Data listing:
-=-=-=-=-
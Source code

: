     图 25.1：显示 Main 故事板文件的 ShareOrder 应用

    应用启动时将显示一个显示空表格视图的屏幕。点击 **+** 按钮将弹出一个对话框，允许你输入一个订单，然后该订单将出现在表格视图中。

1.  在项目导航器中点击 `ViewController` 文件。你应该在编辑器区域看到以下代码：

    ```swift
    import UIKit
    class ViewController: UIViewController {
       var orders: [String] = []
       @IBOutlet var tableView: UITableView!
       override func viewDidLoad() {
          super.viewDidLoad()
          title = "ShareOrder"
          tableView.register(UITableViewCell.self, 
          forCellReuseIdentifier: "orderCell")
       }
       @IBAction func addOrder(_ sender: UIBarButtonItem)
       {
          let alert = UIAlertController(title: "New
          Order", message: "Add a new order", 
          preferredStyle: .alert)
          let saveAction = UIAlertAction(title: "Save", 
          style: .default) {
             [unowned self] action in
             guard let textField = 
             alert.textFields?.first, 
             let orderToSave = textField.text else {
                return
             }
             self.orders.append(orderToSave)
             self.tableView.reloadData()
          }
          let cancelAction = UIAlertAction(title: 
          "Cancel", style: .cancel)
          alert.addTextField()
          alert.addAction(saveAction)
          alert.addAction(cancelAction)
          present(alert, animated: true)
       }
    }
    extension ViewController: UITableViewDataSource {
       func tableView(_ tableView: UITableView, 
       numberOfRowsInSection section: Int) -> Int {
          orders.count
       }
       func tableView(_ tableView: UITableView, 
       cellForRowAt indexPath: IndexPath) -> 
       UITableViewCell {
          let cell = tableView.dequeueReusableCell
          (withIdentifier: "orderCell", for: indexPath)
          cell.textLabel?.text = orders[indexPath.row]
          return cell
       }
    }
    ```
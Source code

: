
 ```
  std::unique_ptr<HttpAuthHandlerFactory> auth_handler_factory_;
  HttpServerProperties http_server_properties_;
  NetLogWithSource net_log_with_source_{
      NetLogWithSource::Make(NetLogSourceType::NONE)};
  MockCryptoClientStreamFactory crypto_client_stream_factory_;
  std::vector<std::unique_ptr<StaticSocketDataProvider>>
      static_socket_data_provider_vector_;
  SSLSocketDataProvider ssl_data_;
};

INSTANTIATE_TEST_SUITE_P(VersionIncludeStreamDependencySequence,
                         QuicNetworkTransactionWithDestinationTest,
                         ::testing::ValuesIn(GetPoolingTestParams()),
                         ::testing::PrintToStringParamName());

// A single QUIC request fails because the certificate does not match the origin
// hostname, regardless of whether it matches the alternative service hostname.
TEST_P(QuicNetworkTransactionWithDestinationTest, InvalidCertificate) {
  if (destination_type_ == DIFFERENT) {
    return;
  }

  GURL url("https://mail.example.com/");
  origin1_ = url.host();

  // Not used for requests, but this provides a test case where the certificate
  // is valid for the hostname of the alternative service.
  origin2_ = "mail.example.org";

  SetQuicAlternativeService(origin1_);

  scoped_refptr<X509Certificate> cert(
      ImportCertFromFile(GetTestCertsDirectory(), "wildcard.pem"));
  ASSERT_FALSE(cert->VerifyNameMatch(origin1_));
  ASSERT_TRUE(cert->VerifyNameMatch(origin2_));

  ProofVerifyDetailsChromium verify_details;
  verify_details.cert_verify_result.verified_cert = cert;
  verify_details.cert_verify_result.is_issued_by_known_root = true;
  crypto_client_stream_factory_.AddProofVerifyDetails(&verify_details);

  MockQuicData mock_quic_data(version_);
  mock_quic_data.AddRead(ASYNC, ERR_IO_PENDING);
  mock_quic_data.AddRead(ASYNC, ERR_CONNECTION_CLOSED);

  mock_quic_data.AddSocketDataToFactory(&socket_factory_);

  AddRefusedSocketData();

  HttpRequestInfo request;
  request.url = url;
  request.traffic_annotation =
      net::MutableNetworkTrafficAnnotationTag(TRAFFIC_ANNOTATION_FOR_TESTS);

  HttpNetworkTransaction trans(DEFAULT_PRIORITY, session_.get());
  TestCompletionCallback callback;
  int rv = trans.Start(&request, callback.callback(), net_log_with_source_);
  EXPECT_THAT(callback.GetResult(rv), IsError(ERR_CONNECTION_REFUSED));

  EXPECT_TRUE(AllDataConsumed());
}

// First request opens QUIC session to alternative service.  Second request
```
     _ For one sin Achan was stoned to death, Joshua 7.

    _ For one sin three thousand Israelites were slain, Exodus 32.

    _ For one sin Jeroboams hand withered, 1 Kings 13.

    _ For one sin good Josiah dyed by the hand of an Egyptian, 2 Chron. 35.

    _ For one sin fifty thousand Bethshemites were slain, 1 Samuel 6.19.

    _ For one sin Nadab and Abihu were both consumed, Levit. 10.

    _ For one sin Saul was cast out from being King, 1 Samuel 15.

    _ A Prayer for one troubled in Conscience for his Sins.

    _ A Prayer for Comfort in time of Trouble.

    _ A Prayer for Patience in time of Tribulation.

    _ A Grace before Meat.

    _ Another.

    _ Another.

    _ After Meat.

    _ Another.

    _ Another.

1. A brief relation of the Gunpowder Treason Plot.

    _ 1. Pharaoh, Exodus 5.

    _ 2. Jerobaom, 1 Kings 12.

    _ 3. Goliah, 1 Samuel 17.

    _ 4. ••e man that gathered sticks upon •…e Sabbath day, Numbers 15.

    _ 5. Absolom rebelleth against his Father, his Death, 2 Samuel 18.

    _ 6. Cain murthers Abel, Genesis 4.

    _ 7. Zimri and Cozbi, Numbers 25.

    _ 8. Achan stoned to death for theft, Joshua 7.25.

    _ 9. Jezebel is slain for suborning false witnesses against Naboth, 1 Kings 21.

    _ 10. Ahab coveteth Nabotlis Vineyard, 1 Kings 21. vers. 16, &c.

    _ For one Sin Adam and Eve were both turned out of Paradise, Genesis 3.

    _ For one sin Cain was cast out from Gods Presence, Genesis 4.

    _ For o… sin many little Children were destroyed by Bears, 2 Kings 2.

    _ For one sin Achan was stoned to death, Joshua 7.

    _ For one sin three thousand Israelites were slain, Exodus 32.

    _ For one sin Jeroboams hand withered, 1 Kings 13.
-=-=-=-=-
Output the entries exactly. Leave nothing out.

Source code

:     图 25.1：显示 Main 故事板文件的 ShareOrder 应用

    应用启动时将显示一个显示空表格视图的屏幕。点击 **+** 按钮将弹出一个对话框，允许你输入一个订单，然后该订单将出现在表格视图中。

1.  在项目导航器中点击 `ViewController` 文件。你应该在编辑器区域看到以下代码：

    ```swift
    import UIKit
    class ViewController: UIViewController {
       var orders: [String] = []
       @IBOutlet var tableView: UITableView!
       override func viewDidLoad() {
          super.viewDidLoad()
          title = "ShareOrder"
          tableView.register(UITableViewCell.self, 
          forCellReuseIdentifier: "orderCell")
       }
       @IBAction func addOrder(_ sender: UIBarButtonItem)
       {
          let alert = UIAlertController(title: "New
          Order", message: "Add a new order", 
          preferredStyle: .alert)
          let saveAction = UIAlertAction(title: "Save", 
          style: .default) {
             [unowned self] action in
             guard let textField = 
             alert.textFields?.first, 
             let orderToSave = textField.text else {
                return
             }
             self.orders.append(orderToSave)
             self.tableView.reloadData()
          }
          let cancelAction = UIAlertAction(title: 
          "Cancel", style: .cancel)
          alert.addTextField()
          alert.addAction(saveAction)
          alert.addAction(cancelAction)
          present(alert, animated: true)
       }
    }
    extension ViewController: UITableViewDataSource {
       func tableView(_ tableView: UITableView, 
       numberOfRowsInSection section: Int) -> Int {
          orders.count
       }
       func tableView(_ tableView: UITableView, 
       cellForRowAt indexPath: IndexPath) -> 
       UITableViewCell {
          let cell = tableView.dequeueReusableCell
          (withIdentifier: "orderCell", for: indexPath)
          cell.textLabel?.text = orders[indexPath.row]
          return cell
       }
    }
    ```
Source code

:
 ```
  std::unique_ptr<HttpAuthHandlerFactory> auth_handler_factory_;
  HttpServerProperties http_server_properties_;
  NetLogWithSource net_log_with_source_{
      NetLogWithSource::Make(NetLogSourceType::NONE)};
  MockCryptoClientStreamFactory crypto_client_stream_factory_;
  std::vector<std::unique_ptr<StaticSocketDataProvider>>
      static_socket_data_provider_vector_;
  SSLSocketDataProvider ssl_data_;
};

INSTANTIATE_TEST_SUITE_P(VersionIncludeStreamDependencySequence,
                         QuicNetworkTransactionWithDestinationTest,
                         ::testing::ValuesIn(GetPoolingTestParams()),
                         ::testing::PrintToStringParamName());

// A single QUIC request fails because the certificate does not match the origin
// hostname, regardless of whether it matches the alternative service hostname.
TEST_P(QuicNetworkTransactionWithDestinationTest, InvalidCertificate) {
  if (destination_type_ == DIFFERENT) {
    return;
  }

  GURL url("https://mail.example.com/");
  origin1_ = url.host();

  // Not used for requests, but this provides a test case where the certificate
  // is valid for the hostname of the alternative service.
  origin2_ = "mail.example.org";

  SetQuicAlternativeService(origin1_);

  scoped_refptr<X509Certificate> cert(
      ImportCertFromFile(GetTestCertsDirectory(), "wildcard.pem"));
  ASSERT_FALSE(cert->VerifyNameMatch(origin1_));
  ASSERT_TRUE(cert->VerifyNameMatch(origin2_));

  ProofVerifyDetailsChromium verify_details;
  verify_details.cert_verify_result.verified_cert = cert;
  verify_details.cert_verify_result.is_issued_by_known_root = true;
  crypto_client_stream_factory_.AddProofVerifyDetails(&verify_details);

  MockQuicData mock_quic_data(version_);
  mock_quic_data.AddRead(ASYNC, ERR_IO_PENDING);
  mock_quic_data.AddRead(ASYNC, ERR_CONNECTION_CLOSED);

  mock_quic_data.AddSocketDataToFactory(&socket_factory_);

  AddRefusedSocketData();

  HttpRequestInfo request;
  request.url = url;
  request.traffic_annotation =
      net::MutableNetworkTrafficAnnotationTag(TRAFFIC_ANNOTATION_FOR_TESTS);

  HttpNetworkTransaction trans(DEFAULT_PRIORITY, session_.get());
  TestCompletionCallback callback;
  int rv = trans.Start(&request, callback.callback(), net_log_with_source_);
  EXPECT_THAT(callback.GetResult(rv), IsError(ERR_CONNECTION_REFUSED));

  EXPECT_TRUE(AllDataConsumed());
}

// First request opens QUIC session to alternative service.  Second request
```
     _ For one sin Achan was stoned to death, Joshua 7.

    _ For one sin three thousand Israelites were slain, Exodus 32.

    _ For one sin Jeroboams hand withered, 1 Kings 13.

    _ For one sin good Josiah dyed by the hand of an Egyptian, 2 Chron. 35.

    _ For one sin fifty thousand Bethshemites were slain, 1 Samuel 6.19.

    _ For one sin Nadab and Abihu were both consumed, Levit. 10.

    _ For one sin Saul was cast out from being King, 1 Samuel 15.

    _ A Prayer for one troubled in Conscience for his Sins.

    _ A Prayer for Comfort in time of Trouble.

    _ A Prayer for Patience in time of Tribulation.

    _ A Grace before Meat.

    _ Another.

    _ Another.

    _ After Meat.

    _ Another.

    _ Another.

1. A brief relation of the Gunpowder Treason Plot.

    _ 1. Pharaoh, Exodus 5.

    _ 2. Jerobaom, 1 Kings 12.

    _ 3. Goliah, 1 Samuel 17.

    _ 4. ••e man that gathered sticks upon •…e Sabbath day, Numbers 15.

    _ 5. Absolom rebelleth against his Father, his Death, 2 Samuel 18.

    _ 6. Cain murthers Abel, Genesis 4.

    _ 7. Zimri and Cozbi, Numbers 25.

    _ 8. Achan stoned to death for theft, Joshua 7.25.

    _ 9. Jezebel is slain for suborning false witnesses against Naboth, 1 Kings 21.

    _ 10. Ahab coveteth Nabotlis Vineyard, 1 Kings 21. vers. 16, &c.

    _ For one Sin Adam and Eve were both turned out of Paradise, Genesis 3.

    _ For one sin Cain was cast out from Gods Presence, Genesis 4.

    _ For o… sin many little Children were destroyed by Bears, 2 Kings 2.

    _ For one sin Achan was stoned to death, Joshua 7.

    _ For one sin three thousand Israelites were slain, Exodus 32.

    _ For one sin Jeroboams hand withered, 1 Kings 13.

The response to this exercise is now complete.